The Intranet vs The Web
On top of this, we need to think about the effects on our server. When implementing applications at the showroom, we have a server for each showroom and only the sales staff and managers in the showroom will access it. This will also probably be over a high-bandwidth local network or Intranet, so it's easy to achieve good connection performance and provide a powerful enough server to handle the known number of users.
As for the head office, we've implemented the communication between our application and the database located there using message queuing. Even if the head office server is under intense loading all day from its local users, it will catch up during slack periods or overnight. Again, here, scalability is not likely to be a major problem.
When we go public on the Web, however, the situation is very different. We can't predict the number of users or the traffic patterns. At the same time, we probably can’t afford to install gigabit-bandwidth lines and multiple servers just in case it gets busy at some times of the day. Instead we need to consider how we can build the application interface so as to apply the minimal load to our server and our Internet connection.
Browsing vs Ordering
In the examples you've seen earlier in this book we used a variety of techniques to get data from the server to the client and back again. Unlike the showroom applications, where the prime purpose is to submit data, our public Web application will spend most of its time reading information from our server as users browse the car models, view details of each one, and examine the finance packages that are available. Only on limited occasions will an order be submitted to our server—although of course we'd like this to happen as often as possible!
So our design needs to take this factor into account. We need to think about how we can most effectively use the components we've got to provide information about our products to the user, and then process any orders that they place:
The diagram shows where the largest loading on our server comes from, and it is this that we need to plan for.
Server Load While Placing An Order
When it comes to placing the order, we can't do much to reduce the number of connections. We need to store the details of every order or we'll create a lot of unhappy customers. However placing an order involves multiple table and multiple database updates, and here we are dependent on the latency of the data sources and the connections to them.
We can aim to reduce the duration of each connection by using the techniques you've seen already in this book—in particular message queuing, which allows the operation to complete successfully without having to wait for the remote data source to signal a successful update.
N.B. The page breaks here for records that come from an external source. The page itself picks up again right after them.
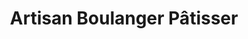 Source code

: ---
title: "Artisan Boulanger Pâtisser"
url: /barbatre/artisan-boulanger-patisser/
shop: boulangerie
---
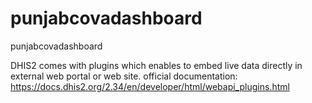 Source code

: # punjabcovadashboard
punjabcovadashboard

DHIS2 comes with plugins which enables to embed live data directly in external web portal or web site.
official documentation: https://docs.dhis2.org/2.34/en/developer/html/webapi_plugins.html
Server Load While Browsing The Products
The duration of each individual connection when browsing will tend to be short because the server just has to retrieve the data (a recordset, HTML page or graphic file), send it to the client, and then disconnect. As long as any tasks our server has to run, such as stored procedures or custom components, operate as efficiently as possible we can't do much else to reduce the duration of each connection. What we can do is try to reduce the number of connections.